Beratı verilmiş sözcüklerden
demliyorum iç sesimi bir bardak huzur niyetine içime çekiyorum usul usul ve
hücrelerimden yayılan o dumanda kayboluyor hüzün teknem aşkın vurgun yediği
akşamlarda teselli buluyorum.
Bir şiire meyledecekken bir hikâyeye
bodoslama dalıyorum içimin eriyen buzullarından ördüğüm sineme örüntüsü aşkın
sancılandığım kadar şiir doğuruyorum.
Kadın ırkının yüz karasıyım çocuk
kalbimle hala masum kalmanın sayacına konan yalnızlığım ve tanrısal bir içgüdü
ile meylediyorum duvarda asılı resme.
Aslında çıplak duvarlar ama gördüğüm
binlerce resim şeride dizilmişçesine ve aklımın iplerinde kuruttuğum nemli
düşlerim.
Günden kaçıp sığındığım gece.
Ya da tam tersi.
Sığıntı olmayan ne var ne yok içimin
direklerine asılı.
Bozguna uğradığım kadar bozuntuya
vermediğim ve öğretilerin iz düşümü hala çocuk kalmanın müjdecisini verecekken
alaylara maruz kalan benliğim.
Restimi çeksem de kopamadığım dünya.
Rast geldiğim onca güzelliği sinemde
sakladığım.
Siması tanıdık yabancılar görüyorum
yolda ve tanımadığım insanlara içten selamlar veriyorum ve karşılığında güneş
doğuyor içime.
Bazense tam tersi.
Yakın bildiğim ve ahvalim ve muhitim.
Ömrümü adadığım şehrin sokakları ve
dipçiği yalnızlığın.
Hâkim olan gölgeler var beyazımı
kirletmeye çalışan.
Dua tadında bir hayatsa b/ağlandığım.
Her rengin kutsal geçmişi ve de
geleceği ne de olsa renkler duygularla eşleşen ve işte bu yüzden en çok
gökkuşağını seviyorum asılı kaldığım göğün kubbesi ve de istimlak edilmişken
yeryüzü yiten bir günün yasını tutacağıma davetkâr geceyi başımın tacı
bellediğim.
Acı tadı bazen hayatın.
Şekerleme yapan duygularla hemhâlım.
Kıtladığım demli çay tadında aşkın
rahmeti ve aşkla eşleşen mealim.
Kadın-erkek.
Çoluk-çocuk.
Yabancı-tanıdık.
Fark etmediği kadar insanların ismi
ve cismi ve mahiyeti herkesi eşit gördüğüm ve kolaylıkla sevebildiğim.
Bazense tam tersi.
Aralıksız darbe aldığım ve izini
sürdüğüm gönül rotam ve büyüyen acımla inancım da devasa bir boyut kazanıyor ve
ben aralıksız Rabbimi anıp yüreğimde taşıyorum iman gücünün asaletini.
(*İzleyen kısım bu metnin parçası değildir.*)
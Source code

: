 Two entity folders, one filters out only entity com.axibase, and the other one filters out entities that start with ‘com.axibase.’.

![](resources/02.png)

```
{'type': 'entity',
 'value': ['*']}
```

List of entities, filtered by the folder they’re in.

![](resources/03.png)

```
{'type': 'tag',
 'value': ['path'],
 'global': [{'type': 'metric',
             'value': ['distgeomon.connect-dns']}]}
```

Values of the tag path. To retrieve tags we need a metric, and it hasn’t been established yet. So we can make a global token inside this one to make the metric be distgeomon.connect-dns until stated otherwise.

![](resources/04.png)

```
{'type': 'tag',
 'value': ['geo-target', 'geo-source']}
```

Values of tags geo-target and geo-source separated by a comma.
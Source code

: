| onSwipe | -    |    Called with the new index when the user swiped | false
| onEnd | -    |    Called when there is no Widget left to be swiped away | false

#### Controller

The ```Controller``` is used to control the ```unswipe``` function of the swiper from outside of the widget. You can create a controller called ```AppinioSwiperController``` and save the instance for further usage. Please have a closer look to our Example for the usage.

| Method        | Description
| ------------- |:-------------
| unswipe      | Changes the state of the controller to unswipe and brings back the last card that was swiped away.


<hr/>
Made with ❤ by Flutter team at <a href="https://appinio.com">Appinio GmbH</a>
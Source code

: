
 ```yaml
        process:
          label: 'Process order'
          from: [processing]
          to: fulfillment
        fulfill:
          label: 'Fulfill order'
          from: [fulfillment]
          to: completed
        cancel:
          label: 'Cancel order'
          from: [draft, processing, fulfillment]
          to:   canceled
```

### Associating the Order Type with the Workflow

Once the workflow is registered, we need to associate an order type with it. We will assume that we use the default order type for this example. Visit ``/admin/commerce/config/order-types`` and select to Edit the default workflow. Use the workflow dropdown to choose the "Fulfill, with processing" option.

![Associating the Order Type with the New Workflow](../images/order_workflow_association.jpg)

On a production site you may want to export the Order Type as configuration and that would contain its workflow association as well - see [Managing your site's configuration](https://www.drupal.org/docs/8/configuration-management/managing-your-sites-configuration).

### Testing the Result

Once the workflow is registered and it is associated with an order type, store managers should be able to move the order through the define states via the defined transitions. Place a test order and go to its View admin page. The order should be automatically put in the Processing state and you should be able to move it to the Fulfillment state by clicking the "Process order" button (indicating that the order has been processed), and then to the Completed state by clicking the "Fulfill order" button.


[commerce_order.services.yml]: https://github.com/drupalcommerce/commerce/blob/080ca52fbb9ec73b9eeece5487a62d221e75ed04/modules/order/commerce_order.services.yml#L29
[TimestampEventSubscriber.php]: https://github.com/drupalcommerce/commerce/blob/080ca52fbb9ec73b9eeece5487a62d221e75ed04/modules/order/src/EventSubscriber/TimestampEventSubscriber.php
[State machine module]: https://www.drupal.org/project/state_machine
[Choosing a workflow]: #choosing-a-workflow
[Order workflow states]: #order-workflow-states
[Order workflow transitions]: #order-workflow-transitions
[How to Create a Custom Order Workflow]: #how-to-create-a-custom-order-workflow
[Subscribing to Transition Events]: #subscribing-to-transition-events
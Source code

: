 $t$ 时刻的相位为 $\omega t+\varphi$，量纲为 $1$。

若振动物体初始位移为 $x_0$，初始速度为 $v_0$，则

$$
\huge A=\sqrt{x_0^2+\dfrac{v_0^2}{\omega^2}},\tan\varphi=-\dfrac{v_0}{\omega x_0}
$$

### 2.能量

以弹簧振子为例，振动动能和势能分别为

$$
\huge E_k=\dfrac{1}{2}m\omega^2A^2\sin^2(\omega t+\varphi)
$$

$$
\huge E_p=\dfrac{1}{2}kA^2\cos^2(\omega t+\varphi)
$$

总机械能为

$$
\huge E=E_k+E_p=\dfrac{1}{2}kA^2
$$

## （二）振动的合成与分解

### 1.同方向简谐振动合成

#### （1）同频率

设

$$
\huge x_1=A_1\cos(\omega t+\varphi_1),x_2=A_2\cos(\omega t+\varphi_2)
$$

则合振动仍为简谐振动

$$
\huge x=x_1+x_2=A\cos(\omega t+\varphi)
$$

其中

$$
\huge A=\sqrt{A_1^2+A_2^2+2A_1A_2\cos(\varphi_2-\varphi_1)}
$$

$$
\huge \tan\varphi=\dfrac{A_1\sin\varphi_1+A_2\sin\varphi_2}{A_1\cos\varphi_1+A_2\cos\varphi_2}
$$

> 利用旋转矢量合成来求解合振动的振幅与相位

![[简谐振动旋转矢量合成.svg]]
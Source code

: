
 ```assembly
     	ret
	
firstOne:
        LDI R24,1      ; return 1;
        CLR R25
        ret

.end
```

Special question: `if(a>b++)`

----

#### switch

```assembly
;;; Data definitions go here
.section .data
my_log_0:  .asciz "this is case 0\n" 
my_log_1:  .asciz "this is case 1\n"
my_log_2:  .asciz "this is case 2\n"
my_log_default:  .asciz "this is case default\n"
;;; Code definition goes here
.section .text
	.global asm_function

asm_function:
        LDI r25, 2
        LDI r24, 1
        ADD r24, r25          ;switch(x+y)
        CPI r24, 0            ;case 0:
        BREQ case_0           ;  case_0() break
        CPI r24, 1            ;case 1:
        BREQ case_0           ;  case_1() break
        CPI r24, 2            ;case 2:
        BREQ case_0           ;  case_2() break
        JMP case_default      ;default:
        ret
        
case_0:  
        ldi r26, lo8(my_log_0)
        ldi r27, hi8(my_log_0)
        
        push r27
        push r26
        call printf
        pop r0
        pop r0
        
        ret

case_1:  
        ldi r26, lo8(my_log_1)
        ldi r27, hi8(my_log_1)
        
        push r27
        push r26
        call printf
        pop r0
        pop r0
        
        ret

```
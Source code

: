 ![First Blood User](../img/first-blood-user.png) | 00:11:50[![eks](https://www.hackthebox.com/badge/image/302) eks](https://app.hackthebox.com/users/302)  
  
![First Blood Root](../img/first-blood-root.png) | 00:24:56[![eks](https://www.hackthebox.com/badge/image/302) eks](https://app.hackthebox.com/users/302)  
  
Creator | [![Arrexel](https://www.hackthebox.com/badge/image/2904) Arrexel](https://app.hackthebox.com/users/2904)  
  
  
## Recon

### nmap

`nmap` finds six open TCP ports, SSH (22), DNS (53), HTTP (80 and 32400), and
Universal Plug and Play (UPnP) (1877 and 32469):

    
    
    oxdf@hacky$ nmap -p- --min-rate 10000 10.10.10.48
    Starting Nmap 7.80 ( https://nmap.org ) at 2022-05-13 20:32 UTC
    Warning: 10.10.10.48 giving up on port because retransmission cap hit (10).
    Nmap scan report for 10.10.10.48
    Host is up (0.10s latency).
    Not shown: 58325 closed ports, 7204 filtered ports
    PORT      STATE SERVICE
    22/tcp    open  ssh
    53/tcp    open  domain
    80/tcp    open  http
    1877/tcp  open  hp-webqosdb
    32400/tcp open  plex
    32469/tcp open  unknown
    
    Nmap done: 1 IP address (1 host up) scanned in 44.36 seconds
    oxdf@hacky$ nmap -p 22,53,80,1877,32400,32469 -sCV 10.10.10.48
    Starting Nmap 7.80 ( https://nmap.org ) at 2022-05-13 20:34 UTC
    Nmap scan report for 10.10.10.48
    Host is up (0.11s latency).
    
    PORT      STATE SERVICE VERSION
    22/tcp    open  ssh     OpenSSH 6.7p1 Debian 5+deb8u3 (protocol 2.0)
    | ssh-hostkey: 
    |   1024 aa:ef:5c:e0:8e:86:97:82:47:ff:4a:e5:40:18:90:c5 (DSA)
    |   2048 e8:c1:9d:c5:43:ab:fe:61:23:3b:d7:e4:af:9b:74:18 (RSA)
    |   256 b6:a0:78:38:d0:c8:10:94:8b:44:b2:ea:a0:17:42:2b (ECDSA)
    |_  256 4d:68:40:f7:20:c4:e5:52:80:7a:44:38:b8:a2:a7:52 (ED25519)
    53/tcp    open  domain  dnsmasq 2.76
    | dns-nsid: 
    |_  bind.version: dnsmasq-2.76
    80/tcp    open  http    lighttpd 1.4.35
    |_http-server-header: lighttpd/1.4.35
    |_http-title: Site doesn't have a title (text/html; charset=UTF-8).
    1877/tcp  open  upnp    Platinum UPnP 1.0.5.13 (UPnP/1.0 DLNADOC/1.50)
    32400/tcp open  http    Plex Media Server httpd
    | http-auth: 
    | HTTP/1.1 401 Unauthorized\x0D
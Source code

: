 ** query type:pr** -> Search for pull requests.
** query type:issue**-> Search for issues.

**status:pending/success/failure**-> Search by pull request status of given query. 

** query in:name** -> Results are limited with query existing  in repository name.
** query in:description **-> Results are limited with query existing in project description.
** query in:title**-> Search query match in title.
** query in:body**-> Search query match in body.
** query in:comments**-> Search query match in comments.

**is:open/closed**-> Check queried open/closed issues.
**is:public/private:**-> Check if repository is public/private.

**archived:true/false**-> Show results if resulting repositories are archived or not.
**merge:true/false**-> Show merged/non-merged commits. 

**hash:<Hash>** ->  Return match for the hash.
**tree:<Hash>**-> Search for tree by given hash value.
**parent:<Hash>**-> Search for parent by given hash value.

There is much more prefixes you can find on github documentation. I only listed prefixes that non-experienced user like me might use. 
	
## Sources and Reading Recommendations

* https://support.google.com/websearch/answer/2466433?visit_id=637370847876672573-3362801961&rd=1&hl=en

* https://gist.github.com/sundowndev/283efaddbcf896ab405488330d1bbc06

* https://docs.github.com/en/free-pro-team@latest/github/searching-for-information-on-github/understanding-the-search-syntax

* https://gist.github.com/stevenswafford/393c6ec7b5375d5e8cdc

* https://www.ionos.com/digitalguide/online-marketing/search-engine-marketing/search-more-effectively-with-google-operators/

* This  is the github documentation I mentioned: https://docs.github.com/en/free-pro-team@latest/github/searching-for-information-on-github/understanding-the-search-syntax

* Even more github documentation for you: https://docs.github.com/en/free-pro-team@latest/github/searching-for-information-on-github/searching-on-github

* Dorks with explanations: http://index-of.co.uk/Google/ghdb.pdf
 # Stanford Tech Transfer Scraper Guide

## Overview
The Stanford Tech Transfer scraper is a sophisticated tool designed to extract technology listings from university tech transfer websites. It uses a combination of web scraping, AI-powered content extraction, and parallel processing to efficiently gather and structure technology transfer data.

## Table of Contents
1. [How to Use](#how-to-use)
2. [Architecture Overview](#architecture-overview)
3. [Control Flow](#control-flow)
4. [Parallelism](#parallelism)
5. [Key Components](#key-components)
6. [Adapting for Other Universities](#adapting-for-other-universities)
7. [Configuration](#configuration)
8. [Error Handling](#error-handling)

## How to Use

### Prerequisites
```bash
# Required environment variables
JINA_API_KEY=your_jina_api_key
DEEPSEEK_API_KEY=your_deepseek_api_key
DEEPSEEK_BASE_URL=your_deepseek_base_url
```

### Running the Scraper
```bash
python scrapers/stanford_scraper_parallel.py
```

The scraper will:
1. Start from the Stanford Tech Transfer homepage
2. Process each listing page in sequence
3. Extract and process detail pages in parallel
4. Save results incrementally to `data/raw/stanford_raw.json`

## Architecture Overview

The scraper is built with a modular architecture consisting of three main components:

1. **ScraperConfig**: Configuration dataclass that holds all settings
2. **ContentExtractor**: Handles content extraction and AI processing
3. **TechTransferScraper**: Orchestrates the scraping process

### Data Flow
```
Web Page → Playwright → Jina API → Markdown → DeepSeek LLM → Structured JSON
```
Asi bir yıldızım gökten kopan.
Asil bir hınzırım tüm derdim
kendimle.
Konuşlu olduğum rahmetse hayatın
soyut resmi ve duyguların tefekkürü aşkın hidayeti yalnızlığın verdiği hüzün ve
coşku ve Rabbime koşmanın verdiği huzur ile huzuruna çıkıyorum sözcüklerin ya
da tam tersi.
Asla eksik etmediğim hayatımdan:
kitaplar ve sözcükler.
Asla haz etmediğim kadar dedikodudan
ve gıybetten ve de edebiyatın güzel naif özellikleri.
Bir şiir.
Bir kitap.
Binlercesi ekili içimde.
Binlercesi dizili aklımın raflarında
ve af dilediğim aralıksız ve koptuğum değilken hayat kopacak kıyametin öncüsü
pek çok şeyi hayra yorsam da biliyorum da kıyamet alametleri pek bir çoğalmakta
ve insanların canını yakmakta.
Raflarım tıklım tıklım kitaplarla laf
ebesi değil kitaplar bilginin asaleti ve dirayeti.
Bir yudum su gibi içime çektiğim her
kitap.
Bir damacana mutluluk kalem elimde
çıktığım yolculuk.
Ne çok fasıl.
Ne çok hâsıla.
Aşkın ibaresi ve çökertme oynayan
güzel kızın ikamesi.
Müzik ve sanat ve yaşamak.
Aşkın daim kıldığı coşkunun akabinde
büyüyen yüreğim büyüttüğüm inancım ve hala çocuk kalmayı çok sevdiğim.
Mevsim şen.
Hanemizde saklı kaygı.
İçim bazen dert dolu bazen huzura
delalet mademki Allah yolundayım Allah rızası için yaşamanın meali.
Kıpraşan iç sesim.
Bazen durağan iken mevsim ve gün ve
bir günde yaşadığım ne çok mevsim.
Bazense tam tersi:
Bir mevsim saklı iken nice günde ve
işte şiirler yaprak yaprak dökülen sözüm ona bir günde yaşanan nice mevsimi
entegre eden bir mevsimin günlerden sızdığı.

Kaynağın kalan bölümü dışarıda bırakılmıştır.